As the UK's political campaigns get underway for probably the most important Elections in a generation, what exactly have we heard so far?

Half of the electorate want "change" and yet 43% are still undecided. Cameron, Brown and Clegg are, so far, just blowing hot air - no real policies for "change" and no concrete policies for the economy. The thing is, the public are no longer going to believe anything they say. After a year of expenses scandals, exposing the greed and lies of our politicians, and several years of a PM who wasn't even elected to run the country, and an economic crisis brought on by labours "spend now, worry later" policy of the boom years. Nobody believes the people we elect to represent us.
We all know that to reduce the debt (£1 TRILLION) the only option is to reduce spending and cut services, it's not rocket science. The Labour government has squandered Billions on pointless quangos and overpaid and underworked beaurocrats, introducing league tables and targets for the NHS, police and social services which only creates a money black hole and a job for those overpaid beaurocrats.
Take for instance the response to todays launch of Labours manifesto -
David Miliband told the BBC:
"We are running on this manifesto and we intend to keep it,
which is about... how we need to make markets work in the public interest,
including financial markets and how we need to reform government as well in
order to make our country fairer."David Cameron said:
"I think there's a contrast in this campaign, frankly. No new ideas from
Labour, a very negative campaign, all about attack and trying to scare
people - and very positive, agenda-setting ideas from the Conservatives."
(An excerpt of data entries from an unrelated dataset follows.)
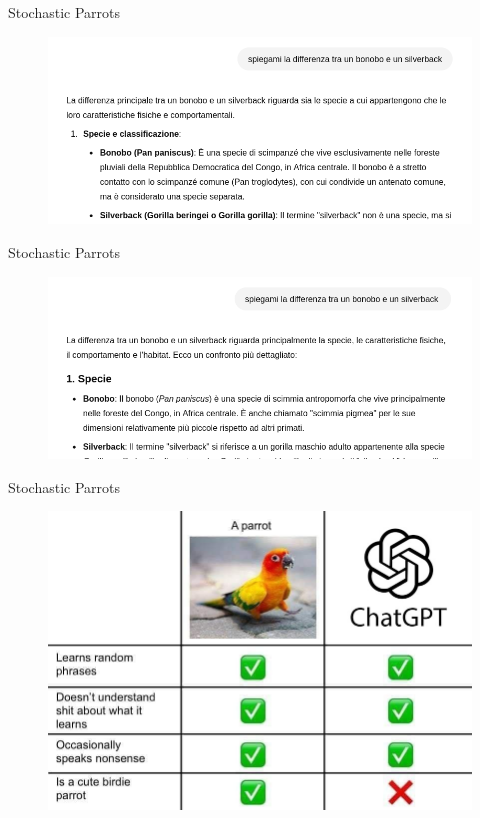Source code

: \documentclass{beamer}
\begin{document}
\begin{frame}{Stochastic Parrots}
    \begin{figure}
        \includegraphics[width=1.0\linewidth]{imgs/parrot/gpt_gorilla.png}
    \end{figure}
    
\end{frame}
\begin{frame}{Stochastic Parrots}
    \begin{figure}
        \includegraphics[width=1.0\linewidth]{imgs/parrot/gpt_gorilla2.png}
    \end{figure}
\end{frame}

\begin{frame}{Stochastic Parrots}
    \begin{figure}
        \includegraphics[width=.8\linewidth]{imgs/parrot/gpt_vs_parrot2.jpg}
    \end{figure}
\end{frame}
\end{document}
Nick Clegg said Labour had promised "fairness and new politics" for years:
"They are doing it again. If they haven't managed to do it in 13 years, why
would anyone believe they are going to do it this time?"
Mr Clegg said its pledge to raise the income tax threshold to £10,000 would be the "key" policy and would put £700 back into the pockets of most people.
So no real news, no ground shaking promises for change, just empty promises.

Unless politicians start telling the truth, however painful, this election may be a non-starter. Those 435 undecided may not even bother, and who could blame them. Everyone wants change, but change into what.